■ **Excerpted records**:
BEGIN
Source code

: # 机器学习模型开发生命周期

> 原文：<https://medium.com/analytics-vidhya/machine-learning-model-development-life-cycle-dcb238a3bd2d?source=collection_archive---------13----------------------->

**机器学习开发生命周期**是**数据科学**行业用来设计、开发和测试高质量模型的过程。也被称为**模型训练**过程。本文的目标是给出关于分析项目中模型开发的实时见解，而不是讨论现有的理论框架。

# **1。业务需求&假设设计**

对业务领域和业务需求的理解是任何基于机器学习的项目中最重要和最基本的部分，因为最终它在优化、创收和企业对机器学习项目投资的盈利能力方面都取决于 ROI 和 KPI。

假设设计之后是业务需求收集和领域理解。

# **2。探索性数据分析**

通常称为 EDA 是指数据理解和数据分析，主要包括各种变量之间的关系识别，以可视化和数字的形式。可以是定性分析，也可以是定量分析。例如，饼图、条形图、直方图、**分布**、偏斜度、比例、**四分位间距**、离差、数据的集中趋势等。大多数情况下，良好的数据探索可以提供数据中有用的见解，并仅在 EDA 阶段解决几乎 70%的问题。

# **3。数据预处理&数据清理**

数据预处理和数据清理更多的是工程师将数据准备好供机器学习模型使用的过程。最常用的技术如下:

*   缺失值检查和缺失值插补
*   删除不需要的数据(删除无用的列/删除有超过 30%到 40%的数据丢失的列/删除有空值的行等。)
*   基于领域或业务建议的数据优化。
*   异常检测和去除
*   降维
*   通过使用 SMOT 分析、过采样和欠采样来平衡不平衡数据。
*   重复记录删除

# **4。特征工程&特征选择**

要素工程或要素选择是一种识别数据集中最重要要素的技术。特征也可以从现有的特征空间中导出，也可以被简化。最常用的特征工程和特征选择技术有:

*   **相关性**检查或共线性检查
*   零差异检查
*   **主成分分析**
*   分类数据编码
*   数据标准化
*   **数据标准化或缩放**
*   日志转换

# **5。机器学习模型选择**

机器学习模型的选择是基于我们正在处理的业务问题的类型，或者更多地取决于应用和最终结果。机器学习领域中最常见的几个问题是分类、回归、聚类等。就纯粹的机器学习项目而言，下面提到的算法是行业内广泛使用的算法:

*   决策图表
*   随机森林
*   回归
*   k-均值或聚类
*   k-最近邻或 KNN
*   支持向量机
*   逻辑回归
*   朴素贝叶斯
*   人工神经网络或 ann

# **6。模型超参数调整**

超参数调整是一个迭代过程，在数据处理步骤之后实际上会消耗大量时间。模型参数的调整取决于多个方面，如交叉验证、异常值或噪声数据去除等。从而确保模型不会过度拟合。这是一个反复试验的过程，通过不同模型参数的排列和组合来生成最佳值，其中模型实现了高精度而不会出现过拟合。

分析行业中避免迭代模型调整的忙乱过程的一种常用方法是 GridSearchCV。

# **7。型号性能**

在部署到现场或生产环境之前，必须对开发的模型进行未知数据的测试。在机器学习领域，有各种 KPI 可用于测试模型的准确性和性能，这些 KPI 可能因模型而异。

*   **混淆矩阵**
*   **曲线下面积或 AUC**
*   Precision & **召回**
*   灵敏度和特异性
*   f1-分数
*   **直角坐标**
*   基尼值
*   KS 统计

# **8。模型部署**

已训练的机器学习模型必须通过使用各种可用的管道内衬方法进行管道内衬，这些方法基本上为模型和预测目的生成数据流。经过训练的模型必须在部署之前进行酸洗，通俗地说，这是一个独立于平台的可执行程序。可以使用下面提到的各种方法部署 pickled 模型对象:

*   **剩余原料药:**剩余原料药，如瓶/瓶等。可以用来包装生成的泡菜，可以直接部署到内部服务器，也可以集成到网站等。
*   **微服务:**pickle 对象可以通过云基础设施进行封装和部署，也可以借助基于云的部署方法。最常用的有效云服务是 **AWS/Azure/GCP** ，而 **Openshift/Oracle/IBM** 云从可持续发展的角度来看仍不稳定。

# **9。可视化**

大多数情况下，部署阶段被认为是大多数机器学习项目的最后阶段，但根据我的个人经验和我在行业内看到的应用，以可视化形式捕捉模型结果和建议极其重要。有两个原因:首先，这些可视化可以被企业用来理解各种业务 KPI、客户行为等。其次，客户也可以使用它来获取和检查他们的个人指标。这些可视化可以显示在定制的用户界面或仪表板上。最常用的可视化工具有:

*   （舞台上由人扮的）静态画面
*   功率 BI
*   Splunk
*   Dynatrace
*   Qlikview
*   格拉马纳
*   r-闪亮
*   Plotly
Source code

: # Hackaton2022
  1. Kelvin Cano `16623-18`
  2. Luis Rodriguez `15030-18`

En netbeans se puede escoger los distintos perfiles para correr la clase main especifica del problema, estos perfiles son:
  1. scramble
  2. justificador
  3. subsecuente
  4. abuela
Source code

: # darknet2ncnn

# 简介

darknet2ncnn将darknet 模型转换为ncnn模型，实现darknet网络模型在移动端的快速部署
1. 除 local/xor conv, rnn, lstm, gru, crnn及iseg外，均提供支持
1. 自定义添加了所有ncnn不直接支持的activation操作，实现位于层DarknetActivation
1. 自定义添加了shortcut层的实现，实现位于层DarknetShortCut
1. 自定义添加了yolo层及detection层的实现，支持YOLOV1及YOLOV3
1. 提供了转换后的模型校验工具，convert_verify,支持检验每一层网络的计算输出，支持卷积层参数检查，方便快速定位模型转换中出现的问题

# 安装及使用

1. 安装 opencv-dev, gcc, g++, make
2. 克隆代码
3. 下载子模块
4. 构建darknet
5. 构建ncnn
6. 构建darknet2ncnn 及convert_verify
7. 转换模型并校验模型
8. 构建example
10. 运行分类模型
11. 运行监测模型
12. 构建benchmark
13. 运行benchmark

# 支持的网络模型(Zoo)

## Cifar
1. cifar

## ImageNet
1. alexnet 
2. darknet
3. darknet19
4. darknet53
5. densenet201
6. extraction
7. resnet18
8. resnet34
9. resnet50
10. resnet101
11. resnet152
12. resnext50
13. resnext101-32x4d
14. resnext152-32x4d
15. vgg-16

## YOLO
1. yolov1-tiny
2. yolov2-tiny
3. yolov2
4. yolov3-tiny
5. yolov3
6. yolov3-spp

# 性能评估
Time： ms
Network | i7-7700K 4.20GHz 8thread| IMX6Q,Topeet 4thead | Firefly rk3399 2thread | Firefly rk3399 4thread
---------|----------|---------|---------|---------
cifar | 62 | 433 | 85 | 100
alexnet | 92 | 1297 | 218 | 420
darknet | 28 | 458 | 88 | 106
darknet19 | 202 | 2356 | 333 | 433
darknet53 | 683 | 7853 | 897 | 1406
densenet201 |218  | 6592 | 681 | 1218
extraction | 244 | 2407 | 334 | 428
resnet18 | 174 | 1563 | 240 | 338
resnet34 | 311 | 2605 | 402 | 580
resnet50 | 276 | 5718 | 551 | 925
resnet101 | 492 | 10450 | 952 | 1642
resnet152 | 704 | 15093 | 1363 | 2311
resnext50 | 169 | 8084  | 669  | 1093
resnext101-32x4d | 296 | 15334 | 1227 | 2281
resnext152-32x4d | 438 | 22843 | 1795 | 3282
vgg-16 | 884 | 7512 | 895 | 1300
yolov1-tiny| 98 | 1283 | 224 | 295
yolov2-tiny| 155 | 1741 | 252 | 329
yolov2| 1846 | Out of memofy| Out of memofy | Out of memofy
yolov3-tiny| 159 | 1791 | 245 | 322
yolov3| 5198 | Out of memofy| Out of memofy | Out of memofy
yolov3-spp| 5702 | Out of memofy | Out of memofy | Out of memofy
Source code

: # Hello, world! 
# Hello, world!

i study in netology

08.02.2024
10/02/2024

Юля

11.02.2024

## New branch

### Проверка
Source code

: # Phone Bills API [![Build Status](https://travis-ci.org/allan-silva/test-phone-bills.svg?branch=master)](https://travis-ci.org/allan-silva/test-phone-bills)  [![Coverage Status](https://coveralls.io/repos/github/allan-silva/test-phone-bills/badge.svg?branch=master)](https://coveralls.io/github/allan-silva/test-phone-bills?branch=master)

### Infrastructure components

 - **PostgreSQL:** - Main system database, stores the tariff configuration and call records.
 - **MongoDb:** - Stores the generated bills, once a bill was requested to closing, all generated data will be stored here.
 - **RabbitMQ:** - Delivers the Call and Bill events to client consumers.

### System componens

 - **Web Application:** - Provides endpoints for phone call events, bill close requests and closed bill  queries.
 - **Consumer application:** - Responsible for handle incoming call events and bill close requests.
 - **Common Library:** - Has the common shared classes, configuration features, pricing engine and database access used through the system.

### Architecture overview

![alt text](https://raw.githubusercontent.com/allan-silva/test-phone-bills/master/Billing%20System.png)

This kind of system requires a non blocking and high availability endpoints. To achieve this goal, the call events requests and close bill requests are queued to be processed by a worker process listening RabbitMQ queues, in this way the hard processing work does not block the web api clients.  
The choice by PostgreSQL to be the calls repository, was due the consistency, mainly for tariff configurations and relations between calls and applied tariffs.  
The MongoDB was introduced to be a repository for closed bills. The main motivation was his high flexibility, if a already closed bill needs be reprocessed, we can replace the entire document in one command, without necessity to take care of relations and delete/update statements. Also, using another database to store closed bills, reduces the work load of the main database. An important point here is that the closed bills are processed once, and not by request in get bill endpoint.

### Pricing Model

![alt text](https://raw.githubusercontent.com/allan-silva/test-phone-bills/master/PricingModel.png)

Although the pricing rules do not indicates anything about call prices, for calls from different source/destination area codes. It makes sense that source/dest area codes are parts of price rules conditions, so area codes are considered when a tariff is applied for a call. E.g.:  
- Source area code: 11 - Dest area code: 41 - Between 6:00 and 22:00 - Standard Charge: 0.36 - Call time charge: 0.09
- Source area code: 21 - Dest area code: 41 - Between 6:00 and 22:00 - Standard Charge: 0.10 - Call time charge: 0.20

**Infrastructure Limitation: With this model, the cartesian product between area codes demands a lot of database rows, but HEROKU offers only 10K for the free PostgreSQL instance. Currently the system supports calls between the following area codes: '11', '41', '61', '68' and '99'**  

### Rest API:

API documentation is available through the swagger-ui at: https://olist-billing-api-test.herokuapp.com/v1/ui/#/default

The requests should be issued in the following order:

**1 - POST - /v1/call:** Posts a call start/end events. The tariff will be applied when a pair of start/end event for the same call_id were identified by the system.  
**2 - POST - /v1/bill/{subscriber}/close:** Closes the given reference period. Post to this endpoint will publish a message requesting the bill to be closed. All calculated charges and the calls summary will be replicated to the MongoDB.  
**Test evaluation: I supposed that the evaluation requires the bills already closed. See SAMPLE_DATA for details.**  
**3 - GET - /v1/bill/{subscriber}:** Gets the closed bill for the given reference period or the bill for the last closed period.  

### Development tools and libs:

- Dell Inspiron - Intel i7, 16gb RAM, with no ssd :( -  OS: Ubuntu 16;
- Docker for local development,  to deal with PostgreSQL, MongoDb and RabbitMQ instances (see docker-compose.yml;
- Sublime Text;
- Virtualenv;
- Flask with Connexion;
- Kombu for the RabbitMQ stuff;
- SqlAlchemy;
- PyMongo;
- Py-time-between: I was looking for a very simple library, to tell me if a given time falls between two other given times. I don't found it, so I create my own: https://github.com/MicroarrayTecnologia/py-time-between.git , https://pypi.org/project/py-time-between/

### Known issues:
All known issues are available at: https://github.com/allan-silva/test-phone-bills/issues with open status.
END
■ **Exercise**:
Among the records above, repeat exactly the line with "darknet53 | 683 | 7853 | 897 | 1406", the line with "yolov1-tiny| 98 | 1283 | 224 | 295", and every line in between, and only those.

■ **Reply**:
darknet53 | 683 | 7853 | 897 | 1406
densenet201 |218  | 6592 | 681 | 1218
extraction | 244 | 2407 | 334 | 428
resnet18 | 174 | 1563 | 240 | 338
resnet34 | 311 | 2605 | 402 | 580
resnet50 | 276 | 5718 | 551 | 925
resnet101 | 492 | 10450 | 952 | 1642
resnet152 | 704 | 15093 | 1363 | 2311
resnext50 | 169 | 8084  | 669  | 1093
resnext101-32x4d | 296 | 15334 | 1227 | 2281
resnext152-32x4d | 438 | 22843 | 1795 | 3282
vgg-16 | 884 | 7512 | 895 | 1300
yolov1-tiny| 98 | 1283 | 224 | 295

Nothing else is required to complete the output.